Medical researchers at Indiana University Bloomington are reporting that prostate cancer may be much more closely related to Ewing’s sarcoma than previously recognized. They are reporting that they have found evidence that links prostate cancer with a rare form of cancer that affects children and young adults.
Writing in the journal Cell Reports, they report that the molecular mechanism that triggers the rare disease Ewing's sarcoma could act as a potential new direction for the treatment of more than half of patients with prostate cancer.
"This research shows that the molecular mechanism involved in the development of most prostate cancers is very similar to the molecular mechanism known to cause Ewing's sarcoma," said Peter Hollenhorst, PhD, an associate professor in the Medical Sciences Program at IU Bloomington, a part of the IU School of Medicine, Bloomington, Indiana. "It also suggests that this mechanism might be used to explore a common treatment for both diseases."
Among 28 ETS (erythroblast transformation-specific) genes, four are known to produce proteins that cause prostate cancer (ETV [ETS variant gene]1, ETV4, ETV5 and ERG). ERG (estrogen-regulated gene) is implicated in more than 50% of all prostate cancers. The other three combined (ETV1, ETV4, and ETV5) play a role in about 7% of prostate cancers.
Ewing's sarcoma results from errors in the chromosome repair process that causes the merger of two separate gene segments into a mutant hybrid gene. One of these genes is EWS (Ewing’s sarcoma gene) and the other is a gene that produces ETS proteins. This current study is the first to show that the proteins produced by the EWS gene interact with all four ETS proteins known to trigger prostate cancer. In addition, the researchers found the EWS protein only interacts with proteins from these four harmful ETS genes--not the other 24 ETS genes.

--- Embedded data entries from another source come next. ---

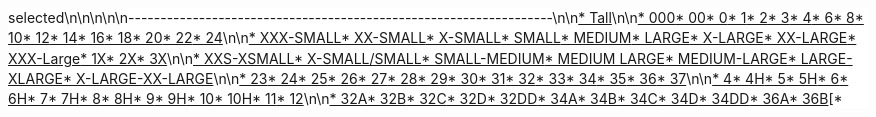 selected[](/all/womens/categories/clothing?crawl=no)\n\n\n\n\n------------------------------------------------------------------\n\n[*   Tall](/all/womens/categories/clothing?crawl=no&fit=Tall&size=TALL%206)\n\n[*   000](/all/womens/categories/clothing?crawl=no&size=000,TALL%206)[*   00](/all/womens/categories/clothing?crawl=no&size=00,TALL%206)[*   0](/all/womens/categories/clothing?crawl=no&size=0,TALL%206)[*   1](/all/womens/categories/clothing?crawl=no&size=1,TALL%206)[*   2](/all/womens/categories/clothing?crawl=no&size=2,TALL%206)[*   3](/all/womens/categories/clothing?crawl=no&size=3,TALL%206)[*   4](/all/womens/categories/clothing?crawl=no&size=4,TALL%206)[*   6](/all/womens/categories/clothing?crawl=no&size=6,TALL%206)[*   8](/all/womens/categories/clothing?crawl=no&size=8,TALL%206)[*   10](/all/womens/categories/clothing?crawl=no&size=10,TALL%206)[*   12](/all/womens/categories/clothing?crawl=no&size=12,TALL%206)[*   14](/all/womens/categories/clothing?crawl=no&size=14,TALL%206)[*   16](/all/womens/categories/clothing?crawl=no&size=16,TALL%206)[*   18](/all/womens/categories/clothing?crawl=no&size=18,TALL%206)[*   20](/all/womens/categories/clothing?crawl=no&size=20,TALL%206)[*   22](/all/womens/categories/clothing?crawl=no&size=22,TALL%206)[*   24](/all/womens/categories/clothing?crawl=no&size=24,TALL%206)\n\n[*   XXX-SMALL](/all/womens/categories/clothing?crawl=no&size=TALL%206,XXX-SMALL)[*   XX-SMALL](/all/womens/categories/clothing?crawl=no&size=TALL%206,XX-SMALL)[*   X-SMALL](/all/womens/categories/clothing?crawl=no&size=TALL%206,X-SMALL)[*   SMALL](/all/womens/categories/clothing?crawl=no&size=SMALL,TALL%206)[*   MEDIUM](/all/womens/categories/clothing?crawl=no&size=MEDIUM,TALL%206)[*   LARGE](/all/womens/categories/clothing?crawl=no&size=LARGE,TALL%206)[*   X-LARGE](/all/womens/categories/clothing?crawl=no&size=TALL%206,X-LARGE)[*   XX-LARGE](/all/womens/categories/clothing?crawl=no&size=TALL%206,XX-LARGE)[*   XXX-Large](/all/womens/categories/clothing?crawl=no&size=TALL%206,XXXL)[*   1X](/all/womens/categories/clothing?crawl=no&size=1X,TALL%206)[*   2X](/all/womens/categories/clothing?crawl=no&size=2X,TALL%206)[*   3X](/all/womens/categories/clothing?crawl=no&size=3X,TALL%206)\n\n[*   XXS-XSMALL](/all/womens/categories/clothing?crawl=no&size=TALL%206,XXS-XSMALL)[*   X-SMALL/SMALL](/all/womens/categories/clothing?crawl=no&size=TALL%206,X-SMALL%2FSMALL)[*   SMALL-MEDIUM](/all/womens/categories/clothing?crawl=no&size=SMALL-MEDIUM,TALL%206)[*   MEDIUM LARGE](/all/womens/categories/clothing?crawl=no&size=MEDIUM%20LARGE,TALL%206)[*   MEDIUM-LARGE](/all/womens/categories/clothing?crawl=no&size=MEDIUM-LARGE,TALL%206)[*   LARGE-XLARGE](/all/womens/categories/clothing?crawl=no&size=LARGE-XLARGE,TALL%206)[*   X-LARGE-XX-LARGE](/all/womens/categories/clothing?crawl=no&size=TALL%206,X-LARGE-XX-LARGE)\n\n[*   23](/all/womens/categories/clothing?crawl=no&size=23,TALL%206)[*   24](/all/womens/categories/clothing?crawl=no&size=24G,TALL%206)[*   25](/all/womens/categories/clothing?crawl=no&size=25,TALL%206)[*   26](/all/womens/categories/clothing?crawl=no&size=26,TALL%206)[*   27](/all/womens/categories/clothing?crawl=no&size=27,TALL%206)[*   28](/all/womens/categories/clothing?crawl=no&size=28,TALL%206)[*   29](/all/womens/categories/clothing?crawl=no&size=29,TALL%206)[*   30](/all/womens/categories/clothing?crawl=no&size=30,TALL%206)[*   31](/all/womens/categories/clothing?crawl=no&size=31,TALL%206)[*   32](/all/womens/categories/clothing?crawl=no&size=32,TALL%206)[*   33](/all/womens/categories/clothing?crawl=no&size=33,TALL%206)[*   34](/all/womens/categories/clothing?crawl=no&size=34,TALL%206)[*   35](/all/womens/categories/clothing?crawl=no&size=35,TALL%206)[*   36](/all/womens/categories/clothing?crawl=no&size=36,TALL%206)[*   37](/all/womens/categories/clothing?crawl=no&size=37,TALL%206)\n\n[*   4](/all/womens/categories/clothing?crawl=no&size=4%20MEDIUM,TALL%206)[*   4H](/all/womens/categories/clothing?crawl=no&size=4H%20MEDIUM,TALL%206)[*   5](/all/womens/categories/clothing?crawl=no&size=5%20MEDIUM,TALL%206)[*   5H](/all/womens/categories/clothing?crawl=no&size=5H%20MEDIUM,TALL%206)[*   6](/all/womens/categories/clothing?crawl=no&size=6%20MEDIUM,TALL%206)[*   6H](/all/womens/categories/clothing?crawl=no&size=6H%20MEDIUM,TALL%206)[*   7](/all/womens/categories/clothing?crawl=no&size=7%20MEDIUM,TALL%206)[*   7H](/all/womens/categories/clothing?crawl=no&size=7H%20MEDIUM,TALL%206)[*   8](/all/womens/categories/clothing?crawl=no&size=8%20MEDIUM,TALL%206)[*   8H](/all/womens/categories/clothing?crawl=no&size=8H%20MEDIUM,TALL%206)[*   9](/all/womens/categories/clothing?crawl=no&size=9%20MEDIUM,TALL%206)[*   9H](/all/womens/categories/clothing?crawl=no&size=9H%20MEDIUM,TALL%206)[*   10](/all/womens/categories/clothing?crawl=no&size=10%20MEDIUM,TALL%206)[*   10H](/all/womens/categories/clothing?crawl=no&size=10H%20MEDIUM,TALL%206)[*   11](/all/womens/categories/clothing?crawl=no&size=11%20MEDIUM,TALL%206)[*   12](/all/womens/categories/clothing?crawl=no&size=12%20MEDIUM,TALL%206)\n\n[*   32A](/all/womens/categories/clothing?crawl=no&size=32A,TALL%206)[*   32B](/all/womens/categories/clothing?crawl=no&size=32B,TALL%206)[*   32C](/all/womens/categories/clothing?crawl=no&size=32C,TALL%206)[*   32D](/all/womens/categories/clothing?crawl=no&size=32D,TALL%206)[*   32DD](/all/womens/categories/clothing?crawl=no&size=32DD,TALL%206)[*   34A](/all/womens/categories/clothing?crawl=no&size=34A,TALL%206)[*   34B](/all/womens/categories/clothing?crawl=no&size=34B,TALL%206)[*   34C](/all/womens/categories/clothing?crawl=no&size=34C,TALL%206)[*   34D](/all/womens/categories/clothing?crawl=no&size=34D,TALL%206)[*   34DD](/all/womens/categories/clothing?crawl=no&size=34DD,TALL%206)[*   36A](/all/womens/categories/clothing?crawl=no&size=36A,TALL%206)[*   36B](/all/womens/categories/clothing?crawl=no&size=36B,TALL%206)[*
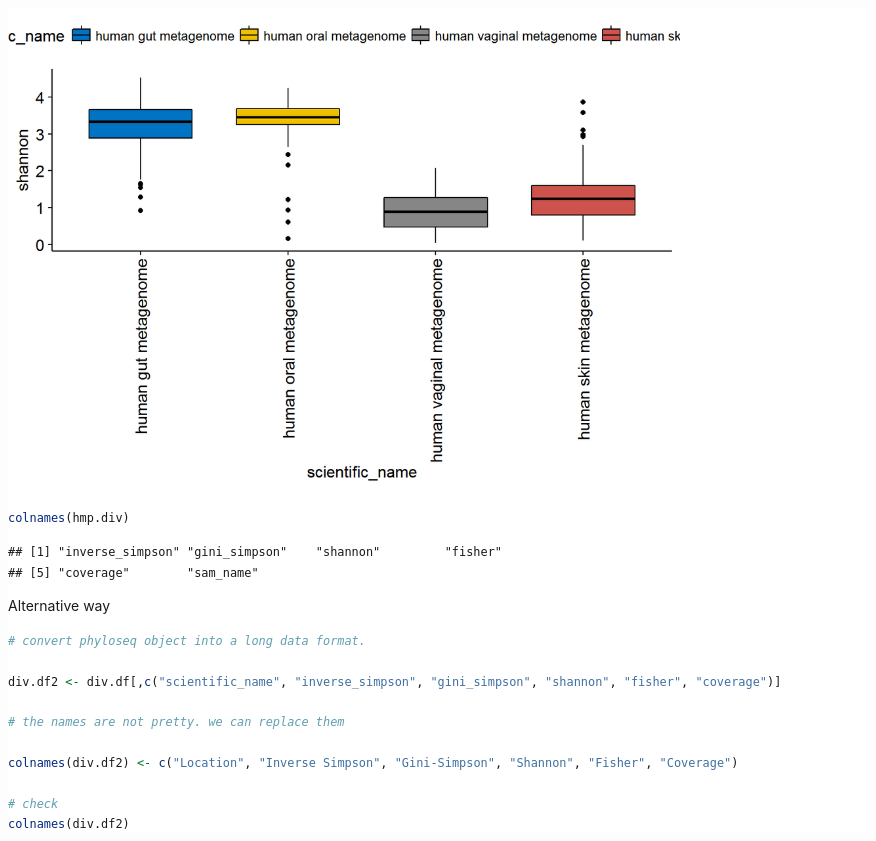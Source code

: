 <img src="03-MAW-PII_files/figure-html/unnamed-chunk-10-1.png" width="672" />

```r
colnames(hmp.div)
```

```
## [1] "inverse_simpson" "gini_simpson"    "shannon"         "fisher"         
## [5] "coverage"        "sam_name"
```


Alternative way  


```r
# convert phyloseq object into a long data format.  

div.df2 <- div.df[,c("scientific_name", "inverse_simpson", "gini_simpson", "shannon", "fisher", "coverage")]

# the names are not pretty. we can replace them 

colnames(div.df2) <- c("Location", "Inverse Simpson", "Gini-Simpson", "Shannon", "Fisher", "Coverage")

# check
colnames(div.df2)
```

Hollenhorst said these study findings suggest that any compound that disrupts EWS-ETS interaction may specifically inhibit the function of the four oncogenes. The ETS genes implicated in prostate cancer interact with the unmutated form of the EWS gene.
The majority of the experiments involved both laboratory and mouse models in order to observe the behavior of ETS oncogenes in prostate cancer cell cultures to reveal interaction with EWS proteins. In addition, the investigators introduced the ERG gene into normal human prostate cells in mice, which triggered the formation of tumors. The scientists then introduced an artificial mutation in the ERG gene to disrupt interaction with the proteins produced by the EWS gene. In these mice, the tumors failed to form.
Hollenhorst said the findings suggest the interaction between ERG and EWS is important for tumor formation and EWS interacts specifically with ETS proteins, which promote prostate cancer. In conclusion, researchers demonstrated that EWS is required for oncogenic ETS functions in prostate cells. Hollenhorst and colleagues are now searching for molecules that could potentially disrupt ETS-EWS interaction.